━━ Data under study
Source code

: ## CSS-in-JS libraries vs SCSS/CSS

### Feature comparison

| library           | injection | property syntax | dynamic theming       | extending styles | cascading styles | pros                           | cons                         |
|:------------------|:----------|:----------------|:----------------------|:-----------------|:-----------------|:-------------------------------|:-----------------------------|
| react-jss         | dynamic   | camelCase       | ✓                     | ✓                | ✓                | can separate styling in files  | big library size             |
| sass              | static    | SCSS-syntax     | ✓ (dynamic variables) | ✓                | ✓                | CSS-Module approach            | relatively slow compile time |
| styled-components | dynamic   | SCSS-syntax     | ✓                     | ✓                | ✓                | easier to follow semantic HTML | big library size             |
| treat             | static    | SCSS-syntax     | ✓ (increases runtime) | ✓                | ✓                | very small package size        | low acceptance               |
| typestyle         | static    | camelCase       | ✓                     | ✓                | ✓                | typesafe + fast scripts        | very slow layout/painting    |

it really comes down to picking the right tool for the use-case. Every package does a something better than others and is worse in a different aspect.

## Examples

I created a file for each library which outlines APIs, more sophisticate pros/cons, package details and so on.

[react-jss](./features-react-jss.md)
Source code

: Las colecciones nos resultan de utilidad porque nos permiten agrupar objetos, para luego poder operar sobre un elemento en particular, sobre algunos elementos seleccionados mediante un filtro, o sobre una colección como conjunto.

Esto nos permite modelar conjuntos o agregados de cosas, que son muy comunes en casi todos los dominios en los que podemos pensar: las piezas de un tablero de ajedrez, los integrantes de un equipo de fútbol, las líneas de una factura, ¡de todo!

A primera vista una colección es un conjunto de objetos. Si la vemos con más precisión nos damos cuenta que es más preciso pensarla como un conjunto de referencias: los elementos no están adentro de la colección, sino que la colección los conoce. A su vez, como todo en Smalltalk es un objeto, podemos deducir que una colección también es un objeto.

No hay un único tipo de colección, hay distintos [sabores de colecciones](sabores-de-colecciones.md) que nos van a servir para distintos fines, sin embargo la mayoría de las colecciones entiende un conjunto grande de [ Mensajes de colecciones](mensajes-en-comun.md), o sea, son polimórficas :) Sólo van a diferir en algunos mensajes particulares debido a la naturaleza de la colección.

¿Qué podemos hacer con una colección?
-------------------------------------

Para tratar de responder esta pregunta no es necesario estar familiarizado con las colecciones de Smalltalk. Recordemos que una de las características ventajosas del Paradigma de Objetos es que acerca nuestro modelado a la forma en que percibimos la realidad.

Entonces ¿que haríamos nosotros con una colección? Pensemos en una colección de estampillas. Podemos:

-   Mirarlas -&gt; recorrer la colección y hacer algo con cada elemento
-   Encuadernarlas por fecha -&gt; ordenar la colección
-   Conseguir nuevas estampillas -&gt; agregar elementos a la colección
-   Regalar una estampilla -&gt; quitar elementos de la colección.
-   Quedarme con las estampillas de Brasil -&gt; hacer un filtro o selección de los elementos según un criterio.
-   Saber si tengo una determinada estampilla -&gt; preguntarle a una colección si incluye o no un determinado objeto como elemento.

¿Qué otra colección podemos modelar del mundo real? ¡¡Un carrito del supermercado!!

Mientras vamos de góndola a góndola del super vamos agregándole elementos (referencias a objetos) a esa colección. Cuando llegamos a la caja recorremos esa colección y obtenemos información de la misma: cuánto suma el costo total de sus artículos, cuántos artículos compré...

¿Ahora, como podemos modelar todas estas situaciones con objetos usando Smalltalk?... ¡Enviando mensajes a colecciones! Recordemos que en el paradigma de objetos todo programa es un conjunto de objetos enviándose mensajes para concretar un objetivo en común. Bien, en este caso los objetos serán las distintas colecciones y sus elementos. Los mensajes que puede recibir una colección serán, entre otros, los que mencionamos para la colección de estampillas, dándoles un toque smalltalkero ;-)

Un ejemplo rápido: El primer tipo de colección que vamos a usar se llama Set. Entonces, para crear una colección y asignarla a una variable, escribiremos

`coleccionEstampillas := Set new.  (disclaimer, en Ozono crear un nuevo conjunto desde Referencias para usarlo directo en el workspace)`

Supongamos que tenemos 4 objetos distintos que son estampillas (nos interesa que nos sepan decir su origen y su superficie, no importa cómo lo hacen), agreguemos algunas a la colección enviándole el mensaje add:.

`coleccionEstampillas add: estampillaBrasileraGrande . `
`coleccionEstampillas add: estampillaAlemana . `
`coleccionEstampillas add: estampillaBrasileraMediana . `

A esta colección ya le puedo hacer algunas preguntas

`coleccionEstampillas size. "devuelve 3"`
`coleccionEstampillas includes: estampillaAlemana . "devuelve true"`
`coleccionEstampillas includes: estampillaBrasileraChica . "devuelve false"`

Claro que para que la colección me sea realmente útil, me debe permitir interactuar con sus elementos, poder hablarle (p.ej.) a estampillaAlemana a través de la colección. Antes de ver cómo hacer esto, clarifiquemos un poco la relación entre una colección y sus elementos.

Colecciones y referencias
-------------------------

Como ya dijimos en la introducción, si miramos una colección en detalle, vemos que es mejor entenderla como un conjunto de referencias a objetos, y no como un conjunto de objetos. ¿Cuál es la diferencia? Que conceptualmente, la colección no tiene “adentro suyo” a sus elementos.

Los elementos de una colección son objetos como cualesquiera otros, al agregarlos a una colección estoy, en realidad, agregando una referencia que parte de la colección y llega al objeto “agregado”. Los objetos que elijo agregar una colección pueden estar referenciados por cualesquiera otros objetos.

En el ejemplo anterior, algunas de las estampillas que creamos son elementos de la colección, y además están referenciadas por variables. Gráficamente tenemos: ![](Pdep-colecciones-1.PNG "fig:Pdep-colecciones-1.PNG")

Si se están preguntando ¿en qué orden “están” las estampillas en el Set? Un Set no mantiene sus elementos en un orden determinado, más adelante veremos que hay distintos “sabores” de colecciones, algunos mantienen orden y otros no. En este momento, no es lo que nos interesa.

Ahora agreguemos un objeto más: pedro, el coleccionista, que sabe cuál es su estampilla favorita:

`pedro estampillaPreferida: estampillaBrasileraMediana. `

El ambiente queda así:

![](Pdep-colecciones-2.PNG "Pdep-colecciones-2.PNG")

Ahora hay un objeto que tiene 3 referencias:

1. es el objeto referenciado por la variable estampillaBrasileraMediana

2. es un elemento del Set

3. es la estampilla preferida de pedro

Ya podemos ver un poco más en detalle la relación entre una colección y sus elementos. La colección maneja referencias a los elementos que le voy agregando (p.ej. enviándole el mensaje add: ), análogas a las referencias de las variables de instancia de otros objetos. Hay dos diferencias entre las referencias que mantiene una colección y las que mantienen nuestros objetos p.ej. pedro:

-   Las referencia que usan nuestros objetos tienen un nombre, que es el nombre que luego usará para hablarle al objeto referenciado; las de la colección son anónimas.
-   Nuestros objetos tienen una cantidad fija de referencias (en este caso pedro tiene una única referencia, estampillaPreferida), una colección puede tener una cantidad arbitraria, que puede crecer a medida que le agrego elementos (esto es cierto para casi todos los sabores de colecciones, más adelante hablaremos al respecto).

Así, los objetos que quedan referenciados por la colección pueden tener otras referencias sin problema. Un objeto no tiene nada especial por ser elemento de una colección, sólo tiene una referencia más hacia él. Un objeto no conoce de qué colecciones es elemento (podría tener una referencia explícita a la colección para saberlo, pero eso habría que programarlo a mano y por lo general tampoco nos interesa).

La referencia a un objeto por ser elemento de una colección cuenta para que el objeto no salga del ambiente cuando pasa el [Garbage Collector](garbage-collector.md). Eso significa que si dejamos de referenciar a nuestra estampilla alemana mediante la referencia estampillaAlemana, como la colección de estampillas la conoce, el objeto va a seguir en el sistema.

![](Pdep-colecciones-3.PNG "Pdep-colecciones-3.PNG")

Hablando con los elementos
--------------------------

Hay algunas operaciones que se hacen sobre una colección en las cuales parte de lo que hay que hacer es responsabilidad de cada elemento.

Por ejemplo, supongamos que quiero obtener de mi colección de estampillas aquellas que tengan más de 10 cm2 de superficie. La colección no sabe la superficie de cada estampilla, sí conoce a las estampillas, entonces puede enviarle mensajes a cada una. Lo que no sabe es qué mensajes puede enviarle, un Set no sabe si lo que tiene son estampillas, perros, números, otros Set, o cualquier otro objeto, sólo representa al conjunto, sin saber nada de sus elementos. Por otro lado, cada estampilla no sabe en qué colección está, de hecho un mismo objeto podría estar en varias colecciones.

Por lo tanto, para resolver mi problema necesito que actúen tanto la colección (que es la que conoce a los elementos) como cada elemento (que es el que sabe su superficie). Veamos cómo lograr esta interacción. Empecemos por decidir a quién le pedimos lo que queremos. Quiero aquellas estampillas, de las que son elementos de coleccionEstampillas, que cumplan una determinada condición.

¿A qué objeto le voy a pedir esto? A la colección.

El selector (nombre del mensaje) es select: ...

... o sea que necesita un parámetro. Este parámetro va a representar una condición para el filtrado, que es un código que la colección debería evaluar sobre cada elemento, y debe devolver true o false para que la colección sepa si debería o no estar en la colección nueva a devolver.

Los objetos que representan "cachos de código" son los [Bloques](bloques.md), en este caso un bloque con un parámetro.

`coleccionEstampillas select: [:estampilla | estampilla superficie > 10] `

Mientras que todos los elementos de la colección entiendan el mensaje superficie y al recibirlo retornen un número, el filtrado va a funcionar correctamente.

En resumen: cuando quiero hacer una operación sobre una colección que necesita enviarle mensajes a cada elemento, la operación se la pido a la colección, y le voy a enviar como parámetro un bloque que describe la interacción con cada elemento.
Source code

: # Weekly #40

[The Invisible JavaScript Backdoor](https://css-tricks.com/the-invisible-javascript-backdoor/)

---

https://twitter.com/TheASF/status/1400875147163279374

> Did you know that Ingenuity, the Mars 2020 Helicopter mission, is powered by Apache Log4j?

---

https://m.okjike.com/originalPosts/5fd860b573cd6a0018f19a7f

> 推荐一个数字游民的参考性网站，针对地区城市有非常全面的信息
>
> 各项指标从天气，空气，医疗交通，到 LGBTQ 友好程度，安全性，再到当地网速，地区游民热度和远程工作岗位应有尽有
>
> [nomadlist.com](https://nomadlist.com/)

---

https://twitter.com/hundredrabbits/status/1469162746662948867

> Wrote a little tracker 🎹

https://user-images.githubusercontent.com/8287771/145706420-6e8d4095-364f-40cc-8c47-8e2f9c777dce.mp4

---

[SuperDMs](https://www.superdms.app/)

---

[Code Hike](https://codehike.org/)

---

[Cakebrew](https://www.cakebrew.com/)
━━━━
Assignment
Within the listing above, give again exactly every line from the line with "(increases runtime) |" through the line with "colección como conjunto.", both included, and no other line.

Solution to the exercise
| treat             | static    | SCSS-syntax     | ✓ (increases runtime) | ✓                | ✓                | very small package size        | low acceptance               |
| typestyle         | static    | camelCase       | ✓                     | ✓                | ✓                | typesafe + fast scripts        | very slow layout/painting    |

it really comes down to picking the right tool for the use-case. Every package does a something better than others and is worse in a different aspect.

## Examples

I created a file for each library which outlines APIs, more sophisticate pros/cons, package details and so on.

[react-jss](./features-react-jss.md)
Source code

: Las colecciones nos resultan de utilidad porque nos permiten agrupar objetos, para luego poder operar sobre un elemento en particular, sobre algunos elementos seleccionados mediante un filtro, o sobre una colección como conjunto.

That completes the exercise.